Non, les antirétroviraux ne seront pas payants dès 2020 au Cameroun

Non, les antirétroviraux ne seront pas payants dès 2020 au Cameroun

AFP, publié le mardi 17 septembre 2019 à 12h25

Une publication très relayée sur Facebook affirme le 31 août que "plus de 160.000 personnes ne pourront plus être traitées du VIH d'ici 2020 au Cameroun". Contactés par l'AFP, le ministère camerounais de la Santé publique et le Fonds mondial en charge de la lutte contre cette pandémie, assurent que la distribution et la gratuité des traitements antirétroviraux (ARV) seront maintenues.

Le reportage relevait que "sans la subvention de l'État, des dizaines de milliers de patients camerounais risquent de ne plus pouvoir se payer leur traitement anti-VIH".

Depuis le 1er mai 2007, les médicaments antirétroviraux sont délivrés gratuitement dans les centres hospitaliers publics au Cameroun, grâce au financement  du Fonds mondial de lutte contre le Sida. Dans le cadre du cofinancement demandé au gouvernement camerounais, ce dernier doit contribuer à hauteur de 20% des achats d'ARV. Cette contribution est appelée Fonds de contrepartie. 

Contacté le 4 septembre 2019, Bruno Clary, gestionnaire du portefeuille Afrique et Moyen Orient au Fonds mondial de lutte contre le Sida, affirme qu'il n'a "jamais été question de suspendre l'allocation du Cameroun pour la lutte contre le VIH ni de rendre les ARV payants".

Le Fonds mondial "continuera à financer et soutenir les programmes de lutte contre le sida, la tuberculose et le paludisme au Cameroun. Par conséquent, l'institution maintiendra la distribution de traitements antirétroviraux (ARV) dans le pays [...]... Tous les besoins en ARV devraient être couverts au Cameroun".

"Les ARV ne peuvent pas être payants, ce serait revenir 100 ans en arrière", martèle King Foguito, directeur exécutif de Positive-Generation, association de personnes infectées et affectées par le VIH et la tuberculose. "Je ne pense d'ailleurs pas que les partenaires internationaux du Cameroun peuvent l'accepter", ajoute-t-il. 

Toutefois, comme le souligne bien le reportage de France 24, en date du 30 août, le Cameroun n'avait pas payé sa quote-part au Fonds de contrepartie. Le 4 septembre, Savina Ammassari, directrice de Onusida au Cameroun,  nous révélait qu'une partie des fonds attendus de la part du Cameroun "vient juste d'être payée". 

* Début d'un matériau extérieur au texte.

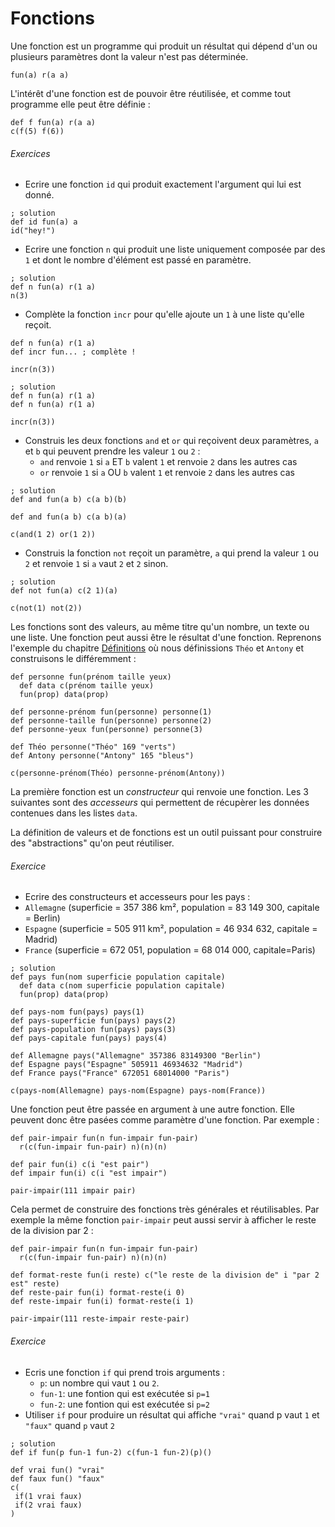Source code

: # Fonctions

Une fonction est un programme qui produit un résultat qui dépend
d'un ou plusieurs paramètres dont la valeur n'est pas déterminée.

```hey
fun(a) r(a a)
```

L'intérêt d'une fonction est de pouvoir être réutilisée, et comme tout programme
elle peut être définie :

```hey
def f fun(a) r(a a)
c(f(5) f(6))
```

###### Exercices

  - Ecrire une fonction `id` qui produit exactement l'argument qui lui est donné.

```hey
; solution
def id fun(a) a
id("hey!")
```

  - Ecrire une fonction `n` qui produit une liste uniquement composée par des `1`
 et dont le nombre d'élément est passé en paramètre.

```hey
; solution
def n fun(a) r(1 a)
n(3)
```

  - Complète la fonction `incr` pour qu'elle ajoute un `1` à une liste qu'elle reçoit.

```hey
def n fun(a) r(1 a)
def incr fun... ; complète !

incr(n(3))
```

```hey
; solution
def n fun(a) r(1 a)
def n fun(a) r(1 a)

incr(n(3))
```

  - Construis les deux fonctions `and` et `or` qui reçoivent deux paramètres,
  `a` et `b` qui peuvent prendre les valeur `1` ou `2` :
    - `and` renvoie `1` si `a` ET `b` valent `1` et renvoie `2` dans les autres cas
    - `or` renvoie `1` si `a` OU `b` valent `1` et renvoie `2` dans les autres cas
    
```hey
; solution
def and fun(a b) c(a b)(b)

def and fun(a b) c(a b)(a)

c(and(1 2) or(1 2))
```

  - Construis la fonction `not` reçoit un paramètre, `a` 
  qui prend la valeur `1` ou `2` et renvoie `1` si `a` vaut `2` et `2` sinon.
  
```hey
; solution
def not fun(a) c(2 1)(a)

c(not(1) not(2))
```

  
Les fonctions sont des valeurs, au même titre qu'un nombre, un texte ou une liste.
Une fonction peut aussi être le résultat d'une fonction.
Reprenons l'exemple du chapitre [Définitions](/?title=5+-+Définitions)
où nous définissions `Théo` et `Antony` et construisons le différemment :

```hey
def personne fun(prénom taille yeux)
  def data c(prénom taille yeux)
  fun(prop) data(prop)

def personne-prénom fun(personne) personne(1)
def personne-taille fun(personne) personne(2)
def personne-yeux fun(personne) personne(3)
  
def Théo personne("Théo" 169 "verts")
def Antony personne("Antony" 165 "bleus")

c(personne-prénom(Théo) personne-prénom(Antony))
```

La première fonction est un *constructeur* qui renvoie une fonction.
Les 3 suivantes sont des *accesseurs* qui permettent de récupèrer les données contenues dans les listes `data`.

La définition de valeurs et de fonctions est un outil puissant pour construire des "abstractions" qu'on peut réutiliser.

###### Exercice

 - Ecrire des constructeurs et accesseurs pour les pays :
 - `Allemagne` (superficie = 357 386 km², population = 83 149 300, capitale = Berlin)
 - `Espagne` (superficie = 505 911 km², population = 46 934 632, capitale = Madrid)
 - `France` (superficie = 672 051, population = 68 014 000, capitale=Paris)
 
```hey
; solution
def pays fun(nom superficie population capitale)
  def data c(nom superficie population capitale)
  fun(prop) data(prop)

def pays-nom fun(pays) pays(1)
def pays-superficie fun(pays) pays(2)
def pays-population fun(pays) pays(3)
def pays-capitale fun(pays) pays(4)

def Allemagne pays("Allemagne" 357386 83149300 "Berlin")
def Espagne pays("Espagne" 505911 46934632 "Madrid")
def France pays("France" 672051 68014000 "Paris")

c(pays-nom(Allemagne) pays-nom(Espagne) pays-nom(France))
```

Une fonction peut être passée en argument à une autre fonction.
Elle peuvent donc être pasées comme paramètre d'une fonction. Par exemple :

```hey
def pair-impair fun(n fun-impair fun-pair)
  r(c(fun-impair fun-pair) n)(n)(n)
  
def pair fun(i) c(i "est pair")
def impair fun(i) c(i "est impair")

pair-impair(111 impair pair)
```

Cela permet de construire des fonctions très générales et réutilisables.
Par exemple la même fonction `pair-impair` peut aussi servir à afficher le reste de la division par 2 :

```hey
def pair-impair fun(n fun-impair fun-pair)
  r(c(fun-impair fun-pair) n)(n)(n)
  
def format-reste fun(i reste) c("le reste de la division de" i "par 2 est" reste)
def reste-pair fun(i) format-reste(i 0)
def reste-impair fun(i) format-reste(i 1)

pair-impair(111 reste-impair reste-pair)
```

###### Exercice

 - Ecris une fonction `if` qui prend trois arguments :
   - `p`: un nombre qui vaut `1` ou `2`.
   - `fun-1`: une fontion qui est exécutée si `p=1`
   - `fun-2`: une fontion qui est exécutée si `p=2`
 - Utiliser `if` pour produire un résultat qui affiche
  `"vrai"` quand p vaut `1` et `"faux"` quand `p` vaut `2`
   
```hey
; solution
def if fun(p fun-1 fun-2) c(fun-1 fun-2)(p)()

def vrai fun() "vrai"
def faux fun() "faux"
c( 
 if(1 vrai faux)
 if(2 vrai faux)
)
```

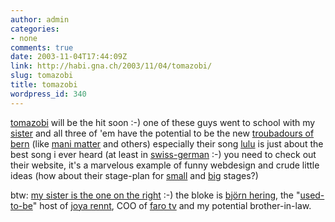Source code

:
 ```yaml
---
author: admin
categories:
- none
comments: true
date: 2003-11-04T17:44:09Z
link: http://habi.gna.ch/2003/11/04/tomazobi/
slug: tomazobi
title: tomazobi
wordpress_id: 340
---
```


[tomazobi](http://www.tomazobi.ch/) will be the hit soon :-)
one of these guys went to school with my [sister](http://habi.gna.ch/pics/AlleycatBern03/Pages/7.html) and all three of 'em have the potential to be the new [troubadours of bern](http://www.berner-troubadours.ch/troubadours.html) (like [mani matter](http://manimatter.ch/) and others)
especially their song [lulu](http://www.tomazobi.ch/mp3s/tomazobi_lulu.mp3) is just about the best song i ever heard (at least in [swiss-german](http://www.berndeutsch.ch/lexikon.cfm) :-)
you need to check out their website, it's a marvelous example of funny webdesign and crude little ideas (how about their stage-plan for [small](http://www.tomazobi.ch/docs/steitschklein.html) and [big](http://www.tomazobi.ch/docs/steitschgross.html) stages?)

btw: [my sister is the one on the right](http://habi.gna.ch/pics/AlleycatBern03/Pages/7.html) :-) the bloke is [björn hering](http://www.gleis7.ch/ids/default.asp?TopicID=763), the "[used-to-be](http://www.gleis7.ch/ids/default.asp?TopicID=953)" host of [joya rennt](http://www.tele.ch/archiv/0215/news1.shtml), COO of [faro tv](http://www.farotv.ch/en/farotv/farotv_team.htm) and my potential brother-in-law.
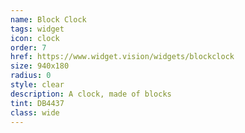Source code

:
 ```yaml
---
name: Block Clock
tags: widget
icon: clock
order: 7
href: https://www.widget.vision/widgets/blockclock
size: 940x180
radius: 0
style: clear
description: A clock, made of blocks
tint: DB4437
class: wide
---
```



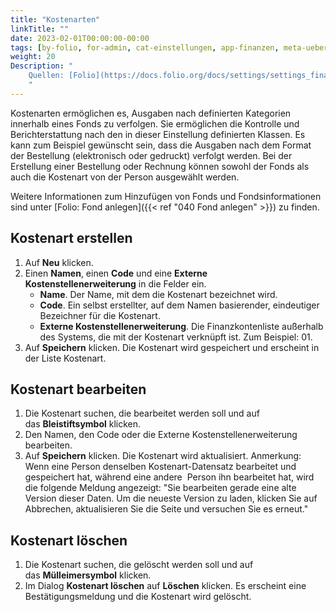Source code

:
 ```yaml
---
title: "Kostenarten"
linkTitle: ""
date: 2023-02-01T00:00:00-00:00
tags: [by-folio, for-admin, cat-einstellungen, app-finanzen, meta-uebersetzungsproblem]
weight: 20
Description: "
    Quellen: [Folio](https://docs.folio.org/docs/settings/settings_finance/settings_finance/#settings--finance--fund-types) <!-- & [GBV](https://info.gebev.de/display/FOLIOGBVEXTERN/Einstellungen+(Finanzen):+Kostenarten) -->
    "
---
```


Kostenarten ermöglichen es, Ausgaben nach definierten Kategorien innerhalb eines Fonds zu verfolgen. Sie ermöglichen die Kontrolle und Berichterstattung nach den in dieser Einstellung definierten Klassen. Es kann zum Beispiel gewünscht sein, dass die Ausgaben nach dem Format der Bestellung (elektronisch oder gedruckt) verfolgt werden. Bei der Erstellung einer Bestellung oder Rechnung können sowohl der Fonds als auch die Kostenart von der Person ausgewählt werden.

Weitere Informationen zum Hinzufügen von Fonds und Fondsinformationen sind unter [Folio: Fond anlegen]({{< ref "040 Fond anlegen" >}}) zu finden.

## Kostenart erstellen

1.  Auf **Neu** klicken.
2.  Einen **Namen**, einen **Code** und eine **Externe Kostenstellenerweiterung** in die Felder ein.
    * **Name**. Der Name, mit dem die Kostenart bezeichnet wird.
    * **Code**. Ein selbst erstellter, auf dem Namen basierender, eindeutiger Bezeichner für die Kostenart.
    * **Externe Kostenstellenerweiterung**. Die Finanzkontenliste außerhalb des Systems, die mit der Kostenart verknüpft ist. Zum Beispiel: 01.
3.  Auf **Speichern** klicken. Die Kostenart wird gespeichert und erscheint in der Liste Kostenart.

## Kostenart bearbeiten

1.  Die Kostenart suchen, die bearbeitet werden soll und auf das **Bleistiftsymbol** klicken.
2.  Den Namen, den Code oder die Externe Kostenstellenerweiterung bearbeiten.
3.  Auf **Speichern** klicken. Die Kostenart wird aktualisiert. Anmerkung: Wenn eine Person denselben Kostenart-Datensatz bearbeitet und gespeichert hat, während eine andere  Person ihn bearbeitet hat, wird die folgende Meldung angezeigt: "Sie bearbeiten gerade eine alte Version dieser Daten. Um die neueste Version zu laden, klicken Sie auf Abbrechen, aktualisieren Sie die Seite und versuchen Sie es erneut."

## Kostenart löschen

1.  Die Kostenart suchen, die gelöscht werden soll und auf das **Mülleimersymbol** klicken.
2.  Im Dialog **Kostenart löschen** auf **Löschen** klicken. Es erscheint eine Bestätigungsmeldung und die Kostenart wird gelöscht.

Le Cameroun a donc tardivement apporté sa quote-part financière qui garantit la subvention des ARV à travers le pays. Ce retard entraîne des dysfonctionnements dans la chaîne d'approvisionnement en ARV. Nous avons contacté le ministère camerounais de la santé publique le 9 septembre. Son chargé de communication assure que "le reste sera payé d'ici quelques semaines".

Le Cameroun à la traîne 

Suivant le tableau récapitulatif ci-dessous, le gouvernement camerounais a pris l'engagement en 2017, de consacrer plus de 43 millions d'euros à la lutte contre le VIH pour la période de 2018 à 2020. Le pays n'a finalement dépensé que 13,4 millions d'euros. 

Selon les chiffres de l'Onusida, 540.000 personnes vivaient avec le VIH en 2018, soit environ 2% de la population camerounaise. Plus de 18.000 personnes y sont mortes de maladies liées à cette pandémie.